As a resolution, apply hot fix.

Make a note of the image location. Replace the sample image locations with the actual hotfix image location.

Update the transaction manager:

oc set image deployment/transaction-manager transaction-manager=cp.icr.io/cp/fbr/guardian-transaction-manager:2.7.2-15294285-33585 -n ibm-backup-restore

Update the application controller:

oc set image deployment/application-controller application-controller=cp.icr.io/cp/fbr/guardian-transaction-manager:2.7.2-15294285-33585 -n ibm-backup-restore

Note: The two pods use the same image, so the value for the image is identical for both commands.

Backup of virtual machines created on Red Hat OpenShift Container Platform 4.13 fail after upgrade to 4.14

Backup of virtual machines created on Red Hat OpenShift Container Platform version 4.13 fail after the cluster gets upgraded to OpenShift Container Platform version 4.14 and OpenShift Virtualization to 4.14. The backup job details show either of the following errors:

Failed transferring data
Virtual machine snapshots failed

The log shows ‘Retrieved VirtualMachineSnapshot .... waiting for snapshot to complete message.

Cause:

The backups fail because the virtual machine snapshots time out after 30 minutes.

Resolution:

Stop and start the virtual machine and retry the backup.

Backup & Restore server installation throws an Invalid Input error

If the Backup & Restore service deployment fails with the following error in the IBM Storage Fusion user interface, try with a private browser window.

Install Error: Invalid Input: Both the api Server and bootstrapToken fields need to be populated

Backup & Restore hub service in a custom namespace

In general, the Backup & Restore service is installed or upgraded to the default ibm-backup-restore namespace.

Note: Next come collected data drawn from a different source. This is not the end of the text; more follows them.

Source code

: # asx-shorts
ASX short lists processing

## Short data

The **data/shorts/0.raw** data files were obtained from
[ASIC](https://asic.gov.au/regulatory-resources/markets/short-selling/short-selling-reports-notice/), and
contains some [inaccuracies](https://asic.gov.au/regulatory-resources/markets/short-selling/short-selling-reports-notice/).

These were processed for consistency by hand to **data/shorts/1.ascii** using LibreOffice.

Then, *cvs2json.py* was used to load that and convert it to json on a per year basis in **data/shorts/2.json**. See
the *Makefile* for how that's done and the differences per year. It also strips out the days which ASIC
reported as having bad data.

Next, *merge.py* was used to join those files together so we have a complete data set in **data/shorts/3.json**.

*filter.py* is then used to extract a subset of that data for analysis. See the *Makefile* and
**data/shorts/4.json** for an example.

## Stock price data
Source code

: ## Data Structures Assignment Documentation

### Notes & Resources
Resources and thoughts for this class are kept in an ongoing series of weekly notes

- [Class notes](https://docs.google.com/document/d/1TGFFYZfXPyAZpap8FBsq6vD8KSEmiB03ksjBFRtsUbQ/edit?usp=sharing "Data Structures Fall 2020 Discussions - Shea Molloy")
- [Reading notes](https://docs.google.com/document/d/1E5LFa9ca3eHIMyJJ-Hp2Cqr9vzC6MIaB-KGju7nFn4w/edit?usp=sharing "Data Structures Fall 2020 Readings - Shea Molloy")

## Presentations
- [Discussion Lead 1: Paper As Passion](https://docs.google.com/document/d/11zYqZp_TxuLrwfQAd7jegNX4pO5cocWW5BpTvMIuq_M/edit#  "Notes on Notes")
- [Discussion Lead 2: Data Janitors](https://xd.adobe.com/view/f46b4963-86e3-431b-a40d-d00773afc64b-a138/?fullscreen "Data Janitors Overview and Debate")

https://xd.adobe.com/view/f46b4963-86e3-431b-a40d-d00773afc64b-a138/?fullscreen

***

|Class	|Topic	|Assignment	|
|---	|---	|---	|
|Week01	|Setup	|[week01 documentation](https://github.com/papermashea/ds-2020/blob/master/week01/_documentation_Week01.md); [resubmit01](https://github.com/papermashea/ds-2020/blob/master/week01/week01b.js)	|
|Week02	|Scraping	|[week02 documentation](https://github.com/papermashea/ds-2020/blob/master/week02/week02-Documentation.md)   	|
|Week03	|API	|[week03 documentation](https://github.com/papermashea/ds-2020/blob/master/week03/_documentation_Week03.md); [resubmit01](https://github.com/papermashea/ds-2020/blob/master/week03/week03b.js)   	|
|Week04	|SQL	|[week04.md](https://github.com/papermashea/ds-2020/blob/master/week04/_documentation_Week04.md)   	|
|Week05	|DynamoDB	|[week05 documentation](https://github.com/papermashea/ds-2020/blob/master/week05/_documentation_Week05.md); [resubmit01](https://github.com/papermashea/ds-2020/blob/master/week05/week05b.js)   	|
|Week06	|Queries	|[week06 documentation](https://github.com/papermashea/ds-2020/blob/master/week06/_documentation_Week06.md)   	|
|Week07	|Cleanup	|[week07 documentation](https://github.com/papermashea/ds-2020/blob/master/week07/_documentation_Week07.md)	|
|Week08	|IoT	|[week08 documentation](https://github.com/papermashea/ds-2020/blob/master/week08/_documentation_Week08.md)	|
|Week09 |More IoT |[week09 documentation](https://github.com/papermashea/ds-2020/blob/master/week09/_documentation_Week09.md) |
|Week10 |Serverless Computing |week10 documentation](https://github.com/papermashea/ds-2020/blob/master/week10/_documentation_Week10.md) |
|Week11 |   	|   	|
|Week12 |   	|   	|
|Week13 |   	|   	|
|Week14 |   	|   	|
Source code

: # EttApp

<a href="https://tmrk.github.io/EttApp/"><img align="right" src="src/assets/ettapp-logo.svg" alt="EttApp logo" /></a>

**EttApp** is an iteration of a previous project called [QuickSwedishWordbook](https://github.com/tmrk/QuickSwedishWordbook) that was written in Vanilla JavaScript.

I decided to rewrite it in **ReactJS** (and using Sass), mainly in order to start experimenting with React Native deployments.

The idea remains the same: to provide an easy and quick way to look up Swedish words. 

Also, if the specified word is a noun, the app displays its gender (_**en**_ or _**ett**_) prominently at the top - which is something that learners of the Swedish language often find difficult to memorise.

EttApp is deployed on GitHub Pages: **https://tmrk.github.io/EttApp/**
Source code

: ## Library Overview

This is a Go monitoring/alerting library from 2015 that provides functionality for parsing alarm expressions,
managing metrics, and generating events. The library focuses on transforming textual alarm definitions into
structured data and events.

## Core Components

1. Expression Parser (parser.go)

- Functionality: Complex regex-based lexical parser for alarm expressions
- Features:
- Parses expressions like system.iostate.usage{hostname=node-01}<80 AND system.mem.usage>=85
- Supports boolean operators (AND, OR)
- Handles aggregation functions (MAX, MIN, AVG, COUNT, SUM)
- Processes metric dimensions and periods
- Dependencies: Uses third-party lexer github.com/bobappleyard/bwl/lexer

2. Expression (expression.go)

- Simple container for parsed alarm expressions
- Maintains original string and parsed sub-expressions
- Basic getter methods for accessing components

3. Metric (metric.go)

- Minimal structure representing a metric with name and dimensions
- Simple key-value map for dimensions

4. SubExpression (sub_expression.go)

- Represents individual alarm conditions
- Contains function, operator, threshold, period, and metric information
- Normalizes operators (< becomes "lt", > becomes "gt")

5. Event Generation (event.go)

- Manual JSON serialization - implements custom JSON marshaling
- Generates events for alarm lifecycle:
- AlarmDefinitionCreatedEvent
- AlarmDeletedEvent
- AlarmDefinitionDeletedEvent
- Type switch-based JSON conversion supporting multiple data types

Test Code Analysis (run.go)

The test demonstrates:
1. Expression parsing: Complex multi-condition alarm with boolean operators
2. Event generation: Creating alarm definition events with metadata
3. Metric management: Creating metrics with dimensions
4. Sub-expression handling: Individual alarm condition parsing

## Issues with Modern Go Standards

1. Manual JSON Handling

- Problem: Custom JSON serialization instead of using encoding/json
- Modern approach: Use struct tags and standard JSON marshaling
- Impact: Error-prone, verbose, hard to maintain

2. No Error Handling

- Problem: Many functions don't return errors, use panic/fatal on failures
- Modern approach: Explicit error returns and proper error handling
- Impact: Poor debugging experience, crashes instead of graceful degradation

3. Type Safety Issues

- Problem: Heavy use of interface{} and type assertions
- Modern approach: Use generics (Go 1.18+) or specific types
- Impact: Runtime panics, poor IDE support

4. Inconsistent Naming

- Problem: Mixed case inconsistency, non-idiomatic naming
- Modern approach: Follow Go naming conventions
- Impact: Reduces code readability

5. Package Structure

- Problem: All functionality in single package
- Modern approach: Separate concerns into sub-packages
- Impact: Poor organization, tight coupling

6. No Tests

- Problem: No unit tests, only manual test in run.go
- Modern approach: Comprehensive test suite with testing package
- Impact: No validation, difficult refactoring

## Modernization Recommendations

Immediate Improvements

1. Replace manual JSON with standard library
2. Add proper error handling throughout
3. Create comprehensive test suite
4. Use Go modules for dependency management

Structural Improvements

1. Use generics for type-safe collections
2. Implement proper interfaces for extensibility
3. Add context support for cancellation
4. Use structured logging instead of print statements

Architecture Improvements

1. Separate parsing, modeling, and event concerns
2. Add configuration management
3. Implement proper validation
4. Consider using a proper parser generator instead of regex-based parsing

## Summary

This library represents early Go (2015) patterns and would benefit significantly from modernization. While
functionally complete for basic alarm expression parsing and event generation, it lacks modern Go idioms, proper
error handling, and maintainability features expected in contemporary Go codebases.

To avoid issues during the installation or upgrade of the service with custom namespace, do the resolution steps.

Resolution

Go to Operators > Installed Operators > Fusion Service Definition.
Open the ibm-backup-restore-service CR and navigate to the YAML tab.

In spec.onboarding.parameters, search for parameter with name as namespace and change the defaultValue to the custom-namespace where the service must be installed.

Example:


parameters:
      - dataType: string
        name: namespace
        defaultValue: <custom-namespace>
        userInterface: false
        required: true
        descriptionCode: BMYSRV00003
        displayNameCode: BMYSRV00004

Store the following YAML in server-fsi.yaml, and replace <custom-namespace> with the namespace where the service must be installed.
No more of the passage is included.